Exercise requirements
Give again exactly, and only, the lines between the line holding "#### 1.2 Developer Tools & IDE Integration" and the end of the listing, both boundary lines included.

Dataset
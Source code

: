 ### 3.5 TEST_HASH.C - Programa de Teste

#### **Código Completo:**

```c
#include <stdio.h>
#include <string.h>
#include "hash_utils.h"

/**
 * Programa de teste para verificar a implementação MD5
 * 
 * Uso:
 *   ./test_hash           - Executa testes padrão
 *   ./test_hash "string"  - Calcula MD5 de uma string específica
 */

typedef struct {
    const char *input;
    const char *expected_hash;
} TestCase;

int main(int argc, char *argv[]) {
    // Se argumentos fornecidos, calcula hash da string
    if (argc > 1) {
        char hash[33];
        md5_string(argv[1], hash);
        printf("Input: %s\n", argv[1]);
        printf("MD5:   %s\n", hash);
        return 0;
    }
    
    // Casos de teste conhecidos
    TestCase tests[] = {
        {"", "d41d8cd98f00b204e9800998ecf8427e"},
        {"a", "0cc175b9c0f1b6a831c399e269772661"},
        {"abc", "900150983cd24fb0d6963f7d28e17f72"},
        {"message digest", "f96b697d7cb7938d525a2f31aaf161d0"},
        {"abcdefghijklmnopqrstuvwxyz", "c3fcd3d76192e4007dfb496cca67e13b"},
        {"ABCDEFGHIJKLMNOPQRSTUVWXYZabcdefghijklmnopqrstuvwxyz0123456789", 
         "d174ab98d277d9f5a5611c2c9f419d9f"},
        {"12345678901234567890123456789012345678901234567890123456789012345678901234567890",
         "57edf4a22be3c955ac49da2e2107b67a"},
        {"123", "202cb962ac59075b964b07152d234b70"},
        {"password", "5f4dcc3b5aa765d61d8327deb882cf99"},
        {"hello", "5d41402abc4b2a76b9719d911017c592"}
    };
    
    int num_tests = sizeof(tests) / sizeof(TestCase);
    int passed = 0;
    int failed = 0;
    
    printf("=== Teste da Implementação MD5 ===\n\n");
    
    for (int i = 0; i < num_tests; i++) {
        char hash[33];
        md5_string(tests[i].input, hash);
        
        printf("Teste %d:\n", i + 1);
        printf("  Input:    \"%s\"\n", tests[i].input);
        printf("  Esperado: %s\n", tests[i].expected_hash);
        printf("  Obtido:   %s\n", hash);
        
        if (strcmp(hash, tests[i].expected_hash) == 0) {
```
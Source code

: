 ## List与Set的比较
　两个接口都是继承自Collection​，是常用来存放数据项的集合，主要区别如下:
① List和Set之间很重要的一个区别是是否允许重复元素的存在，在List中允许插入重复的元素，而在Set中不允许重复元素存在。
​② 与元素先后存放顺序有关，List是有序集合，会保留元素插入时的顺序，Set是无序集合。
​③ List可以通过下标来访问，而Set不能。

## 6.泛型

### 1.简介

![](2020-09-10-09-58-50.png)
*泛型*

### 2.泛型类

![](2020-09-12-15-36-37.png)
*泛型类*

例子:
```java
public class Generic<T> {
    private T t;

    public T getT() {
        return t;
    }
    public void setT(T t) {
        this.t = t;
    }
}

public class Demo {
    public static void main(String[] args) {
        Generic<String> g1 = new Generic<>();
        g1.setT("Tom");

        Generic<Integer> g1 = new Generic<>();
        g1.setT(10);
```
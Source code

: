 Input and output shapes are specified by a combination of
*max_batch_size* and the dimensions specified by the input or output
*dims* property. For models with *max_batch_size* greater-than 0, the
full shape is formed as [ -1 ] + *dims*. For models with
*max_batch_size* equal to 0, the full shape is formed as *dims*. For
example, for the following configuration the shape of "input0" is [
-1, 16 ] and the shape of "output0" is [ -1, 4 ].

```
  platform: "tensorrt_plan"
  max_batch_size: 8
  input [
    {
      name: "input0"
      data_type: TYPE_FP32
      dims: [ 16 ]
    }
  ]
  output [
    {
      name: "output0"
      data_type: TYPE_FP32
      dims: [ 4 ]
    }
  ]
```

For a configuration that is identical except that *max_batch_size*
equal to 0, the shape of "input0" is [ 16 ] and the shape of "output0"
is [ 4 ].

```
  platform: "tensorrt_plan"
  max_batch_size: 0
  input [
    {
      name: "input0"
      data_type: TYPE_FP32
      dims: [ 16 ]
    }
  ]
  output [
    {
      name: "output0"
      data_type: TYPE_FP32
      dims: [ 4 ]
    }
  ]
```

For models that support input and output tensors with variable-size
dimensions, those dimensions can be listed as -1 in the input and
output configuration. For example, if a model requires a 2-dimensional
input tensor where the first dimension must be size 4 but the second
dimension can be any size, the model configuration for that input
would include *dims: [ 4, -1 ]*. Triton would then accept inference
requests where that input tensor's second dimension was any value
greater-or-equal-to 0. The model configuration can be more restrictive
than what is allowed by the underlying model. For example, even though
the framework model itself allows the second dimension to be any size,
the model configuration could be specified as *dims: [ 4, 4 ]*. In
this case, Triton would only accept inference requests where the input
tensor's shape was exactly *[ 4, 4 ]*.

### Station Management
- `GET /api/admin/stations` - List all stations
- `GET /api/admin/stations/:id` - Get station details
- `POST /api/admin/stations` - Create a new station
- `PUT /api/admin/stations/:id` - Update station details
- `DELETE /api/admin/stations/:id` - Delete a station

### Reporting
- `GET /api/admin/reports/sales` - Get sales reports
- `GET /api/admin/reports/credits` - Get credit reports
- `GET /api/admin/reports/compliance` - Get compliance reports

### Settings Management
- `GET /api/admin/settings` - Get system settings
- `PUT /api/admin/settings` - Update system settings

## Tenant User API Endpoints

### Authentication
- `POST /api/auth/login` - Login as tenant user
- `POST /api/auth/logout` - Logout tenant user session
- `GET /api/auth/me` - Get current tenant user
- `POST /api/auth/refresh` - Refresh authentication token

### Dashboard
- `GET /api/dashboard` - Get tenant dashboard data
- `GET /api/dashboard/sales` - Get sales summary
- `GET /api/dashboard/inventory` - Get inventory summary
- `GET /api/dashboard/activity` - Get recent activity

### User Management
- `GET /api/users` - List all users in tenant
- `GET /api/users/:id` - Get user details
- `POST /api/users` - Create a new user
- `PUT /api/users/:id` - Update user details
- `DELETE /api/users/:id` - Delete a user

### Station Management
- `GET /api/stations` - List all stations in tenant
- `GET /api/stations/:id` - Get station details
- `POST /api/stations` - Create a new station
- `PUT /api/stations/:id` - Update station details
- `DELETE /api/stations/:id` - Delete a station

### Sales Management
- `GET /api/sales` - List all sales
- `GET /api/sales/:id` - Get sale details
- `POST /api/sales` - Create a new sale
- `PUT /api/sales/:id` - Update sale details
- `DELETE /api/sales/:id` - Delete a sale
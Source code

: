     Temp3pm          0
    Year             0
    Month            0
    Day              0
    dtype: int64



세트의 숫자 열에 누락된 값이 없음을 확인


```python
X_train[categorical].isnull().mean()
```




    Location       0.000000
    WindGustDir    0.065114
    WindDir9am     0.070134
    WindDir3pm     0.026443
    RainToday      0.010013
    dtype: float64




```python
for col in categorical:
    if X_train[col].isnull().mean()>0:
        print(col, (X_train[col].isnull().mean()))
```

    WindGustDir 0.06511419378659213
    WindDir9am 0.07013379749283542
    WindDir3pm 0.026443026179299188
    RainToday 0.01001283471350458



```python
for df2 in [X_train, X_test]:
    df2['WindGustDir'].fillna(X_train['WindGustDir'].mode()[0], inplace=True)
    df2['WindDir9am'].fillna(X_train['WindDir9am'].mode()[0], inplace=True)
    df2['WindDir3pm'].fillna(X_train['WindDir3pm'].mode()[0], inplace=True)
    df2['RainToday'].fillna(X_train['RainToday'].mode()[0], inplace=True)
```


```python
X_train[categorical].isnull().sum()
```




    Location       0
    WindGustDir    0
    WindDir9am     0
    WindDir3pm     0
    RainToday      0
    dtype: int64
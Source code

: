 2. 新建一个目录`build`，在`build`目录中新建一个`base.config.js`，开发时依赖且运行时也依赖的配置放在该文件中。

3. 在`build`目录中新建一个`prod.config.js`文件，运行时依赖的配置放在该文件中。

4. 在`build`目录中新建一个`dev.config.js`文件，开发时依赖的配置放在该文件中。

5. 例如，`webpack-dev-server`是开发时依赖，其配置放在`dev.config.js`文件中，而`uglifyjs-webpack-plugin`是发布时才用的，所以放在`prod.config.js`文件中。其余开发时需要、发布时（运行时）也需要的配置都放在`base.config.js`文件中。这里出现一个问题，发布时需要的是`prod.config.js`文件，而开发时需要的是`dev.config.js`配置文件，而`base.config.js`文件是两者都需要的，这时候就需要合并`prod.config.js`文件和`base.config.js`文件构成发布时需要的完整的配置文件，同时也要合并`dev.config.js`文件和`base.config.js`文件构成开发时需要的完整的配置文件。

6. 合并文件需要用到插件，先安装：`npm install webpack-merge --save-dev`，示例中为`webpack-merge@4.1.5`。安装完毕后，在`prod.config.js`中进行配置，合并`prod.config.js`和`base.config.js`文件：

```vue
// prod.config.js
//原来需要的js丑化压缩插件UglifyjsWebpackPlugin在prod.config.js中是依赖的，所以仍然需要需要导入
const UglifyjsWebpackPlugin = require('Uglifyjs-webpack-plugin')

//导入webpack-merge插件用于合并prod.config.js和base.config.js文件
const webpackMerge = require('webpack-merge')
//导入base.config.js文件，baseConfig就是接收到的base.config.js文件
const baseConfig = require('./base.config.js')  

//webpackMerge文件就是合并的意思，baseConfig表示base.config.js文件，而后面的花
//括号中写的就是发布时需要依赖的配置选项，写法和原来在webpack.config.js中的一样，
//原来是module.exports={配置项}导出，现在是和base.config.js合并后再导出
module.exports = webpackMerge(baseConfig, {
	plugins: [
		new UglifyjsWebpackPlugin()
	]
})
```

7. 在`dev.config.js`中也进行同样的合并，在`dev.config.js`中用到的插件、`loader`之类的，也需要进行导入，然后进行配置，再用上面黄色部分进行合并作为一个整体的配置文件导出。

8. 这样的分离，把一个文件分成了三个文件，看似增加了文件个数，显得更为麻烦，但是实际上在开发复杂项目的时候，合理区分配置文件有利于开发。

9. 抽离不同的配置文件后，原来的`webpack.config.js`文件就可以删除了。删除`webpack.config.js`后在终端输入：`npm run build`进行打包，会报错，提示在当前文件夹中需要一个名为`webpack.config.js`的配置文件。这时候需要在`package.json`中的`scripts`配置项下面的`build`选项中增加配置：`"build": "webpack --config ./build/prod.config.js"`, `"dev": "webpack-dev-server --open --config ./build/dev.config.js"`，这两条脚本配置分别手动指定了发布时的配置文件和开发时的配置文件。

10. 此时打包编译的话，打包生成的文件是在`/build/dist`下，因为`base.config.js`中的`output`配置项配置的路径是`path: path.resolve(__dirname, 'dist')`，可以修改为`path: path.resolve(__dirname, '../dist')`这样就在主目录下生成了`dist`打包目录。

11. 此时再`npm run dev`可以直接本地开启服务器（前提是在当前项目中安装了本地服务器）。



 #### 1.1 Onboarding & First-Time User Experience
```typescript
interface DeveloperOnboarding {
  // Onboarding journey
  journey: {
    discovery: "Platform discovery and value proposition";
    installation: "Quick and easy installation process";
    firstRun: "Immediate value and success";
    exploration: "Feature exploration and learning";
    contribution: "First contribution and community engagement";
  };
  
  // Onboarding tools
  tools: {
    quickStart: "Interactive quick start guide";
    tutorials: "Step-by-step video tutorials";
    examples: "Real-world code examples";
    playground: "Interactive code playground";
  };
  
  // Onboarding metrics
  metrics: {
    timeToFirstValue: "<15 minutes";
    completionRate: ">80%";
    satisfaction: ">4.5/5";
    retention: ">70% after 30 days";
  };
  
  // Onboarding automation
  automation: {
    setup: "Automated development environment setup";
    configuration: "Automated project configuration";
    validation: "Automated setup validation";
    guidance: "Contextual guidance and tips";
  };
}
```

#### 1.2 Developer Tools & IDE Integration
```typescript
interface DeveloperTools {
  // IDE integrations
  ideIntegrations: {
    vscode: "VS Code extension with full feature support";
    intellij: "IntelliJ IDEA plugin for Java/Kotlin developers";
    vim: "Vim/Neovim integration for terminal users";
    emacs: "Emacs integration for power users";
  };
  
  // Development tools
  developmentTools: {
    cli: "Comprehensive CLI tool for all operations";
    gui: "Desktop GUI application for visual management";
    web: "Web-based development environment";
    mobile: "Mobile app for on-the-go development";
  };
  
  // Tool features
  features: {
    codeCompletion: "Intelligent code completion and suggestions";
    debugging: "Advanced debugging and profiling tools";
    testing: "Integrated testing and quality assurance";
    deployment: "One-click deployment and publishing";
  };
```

Solution to this exercise
#### 1.2 Developer Tools & IDE Integration
```typescript
interface DeveloperTools {
  // IDE integrations
  ideIntegrations: {
    vscode: "VS Code extension with full feature support";
    intellij: "IntelliJ IDEA plugin for Java/Kotlin developers";
    vim: "Vim/Neovim integration for terminal users";
    emacs: "Emacs integration for power users";
  };
  
  // Development tools
  developmentTools: {
    cli: "Comprehensive CLI tool for all operations";
    gui: "Desktop GUI application for visual management";
    web: "Web-based development environment";
    mobile: "Mobile app for on-the-go development";
  };
  
  // Tool features
  features: {
    codeCompletion: "Intelligent code completion and suggestions";
    debugging: "Advanced debugging and profiling tools";
    testing: "Integrated testing and quality assurance";
    deployment: "One-click deployment and publishing";
  };
```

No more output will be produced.